-
OAGender Representation in Large Language Models: A Cross-Linguistic and Cross-Model Analysis
- Amsterdam University Press
- Source: Computational Communication Research, Volume 8, Issue 2, Jan 2026, p. 1 - 39
-
- 01 Jan 2026
Abstract
The representation of gender in large language models (LLMs) can reflect and reinforce existing sociocultural inequalities. However, the nature of such gender biases can differ significantly across languages, influenced by linguistic features and a model’s training data. In this study, we investigate gender representation in 24 open-weight LLMs across six linguistically distinct languages (English, German, Russian, Czech, Albanian, and Serbian). Extending beyond binary frameworks, we incorporate nonbinary individuals as response options and examine associations across psychometrically validated stereotype dimensions (agency, communality, dominance, weakness, and giftedness).

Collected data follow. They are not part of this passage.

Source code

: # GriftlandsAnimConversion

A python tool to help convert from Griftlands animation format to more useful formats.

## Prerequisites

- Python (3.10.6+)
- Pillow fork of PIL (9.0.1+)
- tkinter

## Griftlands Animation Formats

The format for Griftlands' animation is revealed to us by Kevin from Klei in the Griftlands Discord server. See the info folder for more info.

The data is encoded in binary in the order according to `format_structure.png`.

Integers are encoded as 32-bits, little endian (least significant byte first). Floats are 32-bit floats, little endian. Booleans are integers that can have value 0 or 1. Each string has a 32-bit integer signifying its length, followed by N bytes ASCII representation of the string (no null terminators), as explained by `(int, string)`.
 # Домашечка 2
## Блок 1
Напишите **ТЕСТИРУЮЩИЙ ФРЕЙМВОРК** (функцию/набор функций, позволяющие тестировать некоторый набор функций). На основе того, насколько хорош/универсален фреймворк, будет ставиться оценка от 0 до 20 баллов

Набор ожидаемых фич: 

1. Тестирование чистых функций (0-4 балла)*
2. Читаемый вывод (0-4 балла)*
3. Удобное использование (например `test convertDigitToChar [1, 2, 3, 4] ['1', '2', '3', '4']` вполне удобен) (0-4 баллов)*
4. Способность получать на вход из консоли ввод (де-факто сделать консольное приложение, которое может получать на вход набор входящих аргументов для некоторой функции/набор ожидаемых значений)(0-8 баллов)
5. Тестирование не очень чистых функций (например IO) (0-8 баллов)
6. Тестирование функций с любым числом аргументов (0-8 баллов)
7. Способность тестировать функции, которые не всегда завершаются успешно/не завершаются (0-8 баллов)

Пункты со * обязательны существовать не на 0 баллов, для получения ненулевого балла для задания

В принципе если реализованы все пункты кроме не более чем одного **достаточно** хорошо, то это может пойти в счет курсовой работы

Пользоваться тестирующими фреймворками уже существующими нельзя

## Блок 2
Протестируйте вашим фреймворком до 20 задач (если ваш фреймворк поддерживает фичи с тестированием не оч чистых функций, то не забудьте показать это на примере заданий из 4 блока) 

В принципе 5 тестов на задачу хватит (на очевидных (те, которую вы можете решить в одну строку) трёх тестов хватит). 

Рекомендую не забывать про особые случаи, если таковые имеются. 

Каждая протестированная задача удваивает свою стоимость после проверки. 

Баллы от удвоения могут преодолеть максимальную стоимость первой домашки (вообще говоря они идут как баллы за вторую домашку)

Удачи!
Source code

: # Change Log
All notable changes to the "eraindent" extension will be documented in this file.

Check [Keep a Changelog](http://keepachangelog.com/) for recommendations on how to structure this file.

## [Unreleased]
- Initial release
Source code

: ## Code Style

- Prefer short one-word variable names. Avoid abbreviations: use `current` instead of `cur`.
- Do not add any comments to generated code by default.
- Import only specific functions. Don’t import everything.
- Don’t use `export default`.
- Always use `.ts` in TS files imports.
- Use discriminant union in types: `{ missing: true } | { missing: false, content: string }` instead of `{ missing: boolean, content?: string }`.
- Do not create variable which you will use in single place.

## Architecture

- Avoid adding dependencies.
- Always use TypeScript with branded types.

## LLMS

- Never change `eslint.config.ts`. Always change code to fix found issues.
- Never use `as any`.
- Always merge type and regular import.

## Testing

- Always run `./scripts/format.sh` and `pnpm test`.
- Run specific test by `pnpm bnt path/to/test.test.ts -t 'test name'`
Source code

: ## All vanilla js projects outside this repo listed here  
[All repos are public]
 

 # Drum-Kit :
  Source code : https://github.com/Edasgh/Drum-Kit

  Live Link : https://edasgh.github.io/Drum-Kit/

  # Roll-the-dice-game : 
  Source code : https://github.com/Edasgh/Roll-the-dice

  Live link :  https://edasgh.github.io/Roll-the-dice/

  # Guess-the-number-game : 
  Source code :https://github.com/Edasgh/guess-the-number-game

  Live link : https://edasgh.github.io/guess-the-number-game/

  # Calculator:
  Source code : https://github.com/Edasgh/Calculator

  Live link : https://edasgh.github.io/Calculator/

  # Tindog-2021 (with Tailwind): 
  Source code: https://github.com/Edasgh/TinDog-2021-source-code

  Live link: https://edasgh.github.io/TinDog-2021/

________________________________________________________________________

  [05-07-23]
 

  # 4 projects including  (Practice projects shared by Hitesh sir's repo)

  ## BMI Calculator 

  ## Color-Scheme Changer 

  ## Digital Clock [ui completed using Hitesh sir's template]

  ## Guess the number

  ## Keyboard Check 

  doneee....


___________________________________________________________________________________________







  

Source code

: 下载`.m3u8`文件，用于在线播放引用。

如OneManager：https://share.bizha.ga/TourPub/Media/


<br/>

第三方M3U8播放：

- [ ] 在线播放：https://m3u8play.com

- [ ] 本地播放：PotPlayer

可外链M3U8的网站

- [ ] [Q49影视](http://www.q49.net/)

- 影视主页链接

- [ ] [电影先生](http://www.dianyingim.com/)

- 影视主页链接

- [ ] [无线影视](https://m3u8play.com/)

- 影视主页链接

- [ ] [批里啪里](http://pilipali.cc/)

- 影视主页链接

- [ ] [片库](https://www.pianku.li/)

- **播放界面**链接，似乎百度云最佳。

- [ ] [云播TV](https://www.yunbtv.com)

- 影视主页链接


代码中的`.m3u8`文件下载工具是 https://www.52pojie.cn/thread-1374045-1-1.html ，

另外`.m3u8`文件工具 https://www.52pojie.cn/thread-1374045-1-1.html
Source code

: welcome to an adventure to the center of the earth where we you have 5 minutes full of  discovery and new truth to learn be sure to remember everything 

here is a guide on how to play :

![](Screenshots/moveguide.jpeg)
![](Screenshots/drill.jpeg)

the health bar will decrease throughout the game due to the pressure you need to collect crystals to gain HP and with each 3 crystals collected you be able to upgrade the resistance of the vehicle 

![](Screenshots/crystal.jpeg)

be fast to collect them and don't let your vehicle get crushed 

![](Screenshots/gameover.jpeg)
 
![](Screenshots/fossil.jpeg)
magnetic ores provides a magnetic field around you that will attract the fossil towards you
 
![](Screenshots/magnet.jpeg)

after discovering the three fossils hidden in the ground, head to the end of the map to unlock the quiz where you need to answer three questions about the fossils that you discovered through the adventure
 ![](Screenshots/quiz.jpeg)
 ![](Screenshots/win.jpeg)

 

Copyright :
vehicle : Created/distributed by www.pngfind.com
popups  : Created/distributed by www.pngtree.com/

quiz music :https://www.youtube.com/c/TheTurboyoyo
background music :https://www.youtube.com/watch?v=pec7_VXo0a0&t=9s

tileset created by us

Our analysis accounts for variations between and within model families and differences in sampling parameters. The results reveal that traditional gender stereotypes persist with varying degrees of strength, while nonbinary associations show substantial cross-linguistic variations. Temperature analysis demonstrates that such associations are deeply embedded in model parameters rather than being artifacts of sampling procedures. These findings suggest that gender bias identification and potential mitigation in LLMs are shaped by both contextual and technical factors. Overall, our findings challenge the notion that gender bias is a simple, measurable construct, highlighting its complex, context-dependent nature across languages, models, and stereotype dimensions. Effective bias mitigation requires interventions at the level of training data, model architecture, or alignment procedures.